Your task is to retype all of the records below with complete accuracy.

[TASK DATA Boundary: Start]

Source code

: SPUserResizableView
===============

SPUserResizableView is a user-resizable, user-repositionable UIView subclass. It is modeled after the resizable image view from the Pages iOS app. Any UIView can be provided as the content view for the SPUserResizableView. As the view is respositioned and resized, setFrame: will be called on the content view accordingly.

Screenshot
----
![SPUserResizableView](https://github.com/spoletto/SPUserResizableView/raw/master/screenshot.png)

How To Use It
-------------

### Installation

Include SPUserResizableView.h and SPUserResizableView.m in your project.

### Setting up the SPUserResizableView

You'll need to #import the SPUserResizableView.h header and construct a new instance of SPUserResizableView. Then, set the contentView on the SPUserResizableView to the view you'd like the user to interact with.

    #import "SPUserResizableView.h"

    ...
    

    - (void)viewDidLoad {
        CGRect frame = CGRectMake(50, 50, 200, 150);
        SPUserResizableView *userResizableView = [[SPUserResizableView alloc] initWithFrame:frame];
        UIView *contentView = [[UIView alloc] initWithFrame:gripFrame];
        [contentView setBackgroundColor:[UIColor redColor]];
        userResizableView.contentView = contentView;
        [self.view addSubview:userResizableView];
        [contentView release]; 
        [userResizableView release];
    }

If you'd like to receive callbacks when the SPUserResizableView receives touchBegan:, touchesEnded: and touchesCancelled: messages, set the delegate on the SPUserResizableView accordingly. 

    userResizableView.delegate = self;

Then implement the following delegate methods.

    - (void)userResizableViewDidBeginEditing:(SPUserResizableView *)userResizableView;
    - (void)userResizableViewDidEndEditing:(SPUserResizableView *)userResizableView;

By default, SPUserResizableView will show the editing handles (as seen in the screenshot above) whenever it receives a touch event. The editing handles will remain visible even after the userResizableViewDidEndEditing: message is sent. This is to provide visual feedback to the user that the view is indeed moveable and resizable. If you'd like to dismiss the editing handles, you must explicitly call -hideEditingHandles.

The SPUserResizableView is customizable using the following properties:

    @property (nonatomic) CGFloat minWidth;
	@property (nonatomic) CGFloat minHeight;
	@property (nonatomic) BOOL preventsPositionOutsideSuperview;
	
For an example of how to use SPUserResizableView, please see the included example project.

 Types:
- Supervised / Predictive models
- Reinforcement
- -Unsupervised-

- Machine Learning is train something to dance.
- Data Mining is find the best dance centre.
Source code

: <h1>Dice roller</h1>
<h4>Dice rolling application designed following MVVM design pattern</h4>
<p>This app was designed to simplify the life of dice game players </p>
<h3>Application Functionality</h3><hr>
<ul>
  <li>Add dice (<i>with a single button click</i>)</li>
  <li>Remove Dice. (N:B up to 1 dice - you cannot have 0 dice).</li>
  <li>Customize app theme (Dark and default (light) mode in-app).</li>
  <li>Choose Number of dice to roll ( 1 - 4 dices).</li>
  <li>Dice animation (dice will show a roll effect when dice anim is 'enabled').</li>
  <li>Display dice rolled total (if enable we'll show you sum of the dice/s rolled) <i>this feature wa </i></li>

[TASK DATA Boundary: End]

■ EXERCISE OUTPUT:
Source code

: SPUserResizableView
===============

SPUserResizableView is a user-resizable, user-repositionable UIView subclass. It is modeled after the resizable image view from the Pages iOS app. Any UIView can be provided as the content view for the SPUserResizableView. As the view is respositioned and resized, setFrame: will be called on the content view accordingly.

Screenshot
----
![SPUserResizableView](https://github.com/spoletto/SPUserResizableView/raw/master/screenshot.png)

How To Use It
-------------

### Installation

Include SPUserResizableView.h and SPUserResizableView.m in your project.

### Setting up the SPUserResizableView

You'll need to #import the SPUserResizableView.h header and construct a new instance of SPUserResizableView. Then, set the contentView on the SPUserResizableView to the view you'd like the user to interact with.

    #import "SPUserResizableView.h"

    ...
    

    - (void)viewDidLoad {
        CGRect frame = CGRectMake(50, 50, 200, 150);
        SPUserResizableView *userResizableView = [[SPUserResizableView alloc] initWithFrame:frame];
        UIView *contentView = [[UIView alloc] initWithFrame:gripFrame];
        [contentView setBackgroundColor:[UIColor redColor]];
        userResizableView.contentView = contentView;
        [self.view addSubview:userResizableView];
        [contentView release]; 
        [userResizableView release];
    }

If you'd like to receive callbacks when the SPUserResizableView receives touchBegan:, touchesEnded: and touchesCancelled: messages, set the delegate on the SPUserResizableView accordingly. 

    userResizableView.delegate = self;

Then implement the following delegate methods.

    - (void)userResizableViewDidBeginEditing:(SPUserResizableView *)userResizableView;
    - (void)userResizableViewDidEndEditing:(SPUserResizableView *)userResizableView;

By default, SPUserResizableView will show the editing handles (as seen in the screenshot above) whenever it receives a touch event. The editing handles will remain visible even after the userResizableViewDidEndEditing: message is sent. This is to provide visual feedback to the user that the view is indeed moveable and resizable. If you'd like to dismiss the editing handles, you must explicitly call -hideEditingHandles.

The SPUserResizableView is customizable using the following properties:

    @property (nonatomic) CGFloat minWidth;
	@property (nonatomic) CGFloat minHeight;
	@property (nonatomic) BOOL preventsPositionOutsideSuperview;
	
For an example of how to use SPUserResizableView, please see the included example project.

 Types:
- Supervised / Predictive models
- Reinforcement
- -Unsupervised-

- Machine Learning is train something to dance.
- Data Mining is find the best dance centre.
Source code

: <h1>Dice roller</h1>
<h4>Dice rolling application designed following MVVM design pattern</h4>
<p>This app was designed to simplify the life of dice game players </p>
<h3>Application Functionality</h3><hr>
<ul>
  <li>Add dice (<i>with a single button click</i>)</li>
  <li>Remove Dice. (N:B up to 1 dice - you cannot have 0 dice).</li>
  <li>Customize app theme (Dark and default (light) mode in-app).</li>
  <li>Choose Number of dice to roll ( 1 - 4 dices).</li>
  <li>Dice animation (dice will show a roll effect when dice anim is 'enabled').</li>
  <li>Display dice rolled total (if enable we'll show you sum of the dice/s rolled) <i>this feature wa </i></li>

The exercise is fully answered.